What to produce: Only lines containing the word "demas" are needed; pull them out of the material.

════════════════════

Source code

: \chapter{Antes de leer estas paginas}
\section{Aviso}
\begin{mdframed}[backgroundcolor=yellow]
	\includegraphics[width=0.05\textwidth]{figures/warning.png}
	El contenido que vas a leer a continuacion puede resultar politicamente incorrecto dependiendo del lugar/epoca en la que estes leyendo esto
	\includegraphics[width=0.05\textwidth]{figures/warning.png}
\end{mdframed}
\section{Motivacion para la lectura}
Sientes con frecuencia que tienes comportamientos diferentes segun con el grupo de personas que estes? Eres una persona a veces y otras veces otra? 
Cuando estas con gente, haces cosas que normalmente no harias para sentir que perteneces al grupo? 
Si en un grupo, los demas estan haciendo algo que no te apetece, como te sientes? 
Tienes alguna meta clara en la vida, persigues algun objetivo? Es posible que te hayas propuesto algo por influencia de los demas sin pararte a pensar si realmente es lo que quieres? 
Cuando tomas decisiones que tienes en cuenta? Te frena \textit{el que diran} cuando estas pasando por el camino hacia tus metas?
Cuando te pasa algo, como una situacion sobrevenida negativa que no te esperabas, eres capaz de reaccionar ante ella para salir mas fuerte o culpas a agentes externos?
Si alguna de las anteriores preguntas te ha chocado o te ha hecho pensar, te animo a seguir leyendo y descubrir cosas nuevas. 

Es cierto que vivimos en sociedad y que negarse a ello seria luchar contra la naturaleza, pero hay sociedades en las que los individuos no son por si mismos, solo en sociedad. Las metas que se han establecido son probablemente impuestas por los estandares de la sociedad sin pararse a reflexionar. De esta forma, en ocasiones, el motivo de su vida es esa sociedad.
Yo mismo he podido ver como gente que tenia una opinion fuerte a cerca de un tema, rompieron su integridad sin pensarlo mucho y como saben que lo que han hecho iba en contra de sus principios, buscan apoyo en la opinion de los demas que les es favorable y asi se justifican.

════════════════════

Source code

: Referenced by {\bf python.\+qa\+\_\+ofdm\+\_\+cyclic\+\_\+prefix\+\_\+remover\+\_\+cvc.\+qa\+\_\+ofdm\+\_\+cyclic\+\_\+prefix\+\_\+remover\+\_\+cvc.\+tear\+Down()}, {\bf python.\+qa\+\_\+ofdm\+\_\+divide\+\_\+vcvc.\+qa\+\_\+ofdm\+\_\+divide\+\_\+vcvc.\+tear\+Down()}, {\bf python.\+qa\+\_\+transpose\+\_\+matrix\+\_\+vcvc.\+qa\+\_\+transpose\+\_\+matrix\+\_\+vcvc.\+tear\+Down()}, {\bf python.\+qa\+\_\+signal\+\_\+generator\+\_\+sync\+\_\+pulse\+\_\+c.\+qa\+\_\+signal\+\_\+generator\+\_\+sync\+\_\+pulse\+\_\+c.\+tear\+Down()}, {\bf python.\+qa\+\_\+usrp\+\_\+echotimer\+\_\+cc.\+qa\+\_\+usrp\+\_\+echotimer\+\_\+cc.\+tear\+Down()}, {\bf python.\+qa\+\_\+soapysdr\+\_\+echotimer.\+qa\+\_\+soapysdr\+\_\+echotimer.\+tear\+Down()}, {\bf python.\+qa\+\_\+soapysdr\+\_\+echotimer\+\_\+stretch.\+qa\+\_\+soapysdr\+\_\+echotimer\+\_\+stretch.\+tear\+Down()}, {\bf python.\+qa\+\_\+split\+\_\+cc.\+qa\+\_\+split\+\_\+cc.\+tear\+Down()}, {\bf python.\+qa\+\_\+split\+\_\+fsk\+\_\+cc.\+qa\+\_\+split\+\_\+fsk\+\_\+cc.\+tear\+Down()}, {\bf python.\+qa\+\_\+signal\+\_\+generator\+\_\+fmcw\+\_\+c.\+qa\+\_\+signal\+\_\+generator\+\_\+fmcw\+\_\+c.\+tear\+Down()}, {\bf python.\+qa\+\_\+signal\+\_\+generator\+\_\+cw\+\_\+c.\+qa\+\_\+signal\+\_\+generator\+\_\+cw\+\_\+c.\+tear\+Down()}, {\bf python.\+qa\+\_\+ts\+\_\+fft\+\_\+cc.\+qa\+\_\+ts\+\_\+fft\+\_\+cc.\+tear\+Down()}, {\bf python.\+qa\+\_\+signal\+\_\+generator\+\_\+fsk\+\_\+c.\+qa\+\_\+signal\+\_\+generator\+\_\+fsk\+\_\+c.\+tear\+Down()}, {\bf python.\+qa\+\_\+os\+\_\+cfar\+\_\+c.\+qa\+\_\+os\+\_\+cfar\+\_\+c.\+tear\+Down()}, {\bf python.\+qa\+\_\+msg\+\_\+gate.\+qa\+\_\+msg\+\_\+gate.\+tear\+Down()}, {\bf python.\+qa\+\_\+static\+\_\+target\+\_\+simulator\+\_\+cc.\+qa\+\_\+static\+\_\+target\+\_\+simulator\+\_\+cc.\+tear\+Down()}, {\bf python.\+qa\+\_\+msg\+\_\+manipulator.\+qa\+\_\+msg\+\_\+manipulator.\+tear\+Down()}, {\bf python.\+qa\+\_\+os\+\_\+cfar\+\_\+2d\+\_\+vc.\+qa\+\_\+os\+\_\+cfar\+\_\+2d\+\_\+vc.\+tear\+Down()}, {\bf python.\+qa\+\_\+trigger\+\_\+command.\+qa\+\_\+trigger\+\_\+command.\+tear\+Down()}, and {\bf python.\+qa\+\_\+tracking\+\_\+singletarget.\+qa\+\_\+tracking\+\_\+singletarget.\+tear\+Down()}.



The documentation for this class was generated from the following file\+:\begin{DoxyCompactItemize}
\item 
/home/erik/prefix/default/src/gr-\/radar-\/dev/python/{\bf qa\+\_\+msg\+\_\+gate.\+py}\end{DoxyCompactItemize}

════════════════════

Task solution:
Si en un grupo, los demas estan haciendo algo que no te apetece, como te sientes? 
Tienes alguna meta clara en la vida, persigues algun objetivo? Es posible que te hayas propuesto algo por influencia de los demas sin pararte a pensar si realmente es lo que quieres? 
Yo mismo he podido ver como gente que tenia una opinion fuerte a cerca de un tema, rompieron su integridad sin pensarlo mucho y como saben que lo que han hecho iba en contra de sus principios, buscan apoyo en la opinion de los demas que les es favorable y asi se justifican.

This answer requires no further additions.